Saturn’s moon Iapetus is one of the most mysterious objects in the Solar System. It’s shaped like a football, has a strange ridge that runs along most of its equator, and it’s got vastly different hemispheres. One side is as white as driven snow, and the other side is dark as tar. Scientists think they’ve at least got an answer for this last mystery.
Even before humans sent spacecraft to Saturn, astronomers have known there’s something bizarre about Iapetus. Its brightness changed significantly depending on its facing towards the Earth. Follow up observations with spacecraft, like Voyager and Cassini showed that this was because half the moon is covered in snowy white material, while the other half is dark as night.
During its most recent flyby, NASA’s Cassini spacecraft confirmed that Iapetus is warm enough on the dark side – 127 Kelvin (-230 F) – that water vapour can slowly release from water ice. This vapour then travels around the moon, and freezes back down onto the white side. This process of vaporization and accumulation is called “thermal segregation”.

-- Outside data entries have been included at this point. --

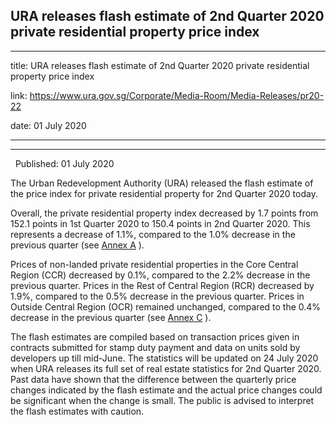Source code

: ## URA releases flash estimate of 2nd Quarter 2020 private residential property price index
---
title: URA releases flash estimate of 2nd Quarter 2020 private residential property price index

link: https://www.ura.gov.sg/Corporate/Media-Room/Media-Releases/pr20-22

date: 01 July 2020

---

----------------------------------------------------------------------------------------

  Published: 01 July 2020

The Urban Redevelopment Authority (URA) released the flash estimate of the price index for private residential property for 2nd Quarter 2020 today.

Overall, the private residential property index decreased by 1.7 points from 152.1 points in 1st Quarter 2020 to 150.4 points in 2nd Quarter 2020. This represents a decrease of 1.1%, compared to the 1.0% decrease in the previous quarter (see [Annex A](https://www.ura.gov.sg/-/media/Corporate/Media-Room/2020/Jun/pr20-22a_v2.pdf) ).

Prices of non-landed private residential properties in the Core Central Region (CCR) decreased by 0.1%, compared to the 2.2% decrease in the previous quarter. Prices in the Rest of Central Region (RCR) decreased by 1.9%, compared to the 0.5% decrease in the previous quarter. Prices in Outside Central Region (OCR) remained unchanged, compared to the 0.4% decrease in the previous quarter (see [Annex C](https://www.ura.gov.sg/-/media/Corporate/Media-Room/2020/Jun/pr20-22c.pdf) ).

The flash estimates are compiled based on transaction prices given in contracts submitted for stamp duty payment and data on units sold by developers up till mid-June. The statistics will be updated on 24 July 2020 when URA releases its full set of real estate statistics for 2nd Quarter 2020. Past data have shown that the difference between the quarterly price changes indicated by the flash estimate and the actual price changes could be significant when the change is small. The public is advised to interpret the flash estimates with caution.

So where does the dark material come from? Astronomers think that it didn’t originate on Iapetus, but instead came from the surrounding outer moons. As Iapetus goes around its orbit, this darker material piles up on the leading hemisphere. The material heats up the surface of moon, allowing it to release the water vapour which then reforms on the other side.
Scientists describe this as a runaway process. Once it got going, both hemispheres went to extremes. The water completely boiled away from the dark side, and then accumulated on the bright side. You don’t see shades of grey, just black and white.
Thanks to Cassini’s recent flyby, planetary geologists think they’re getting a handle on the moon’s strange football shape and the equatorial ridge too, but those will come with future research papers.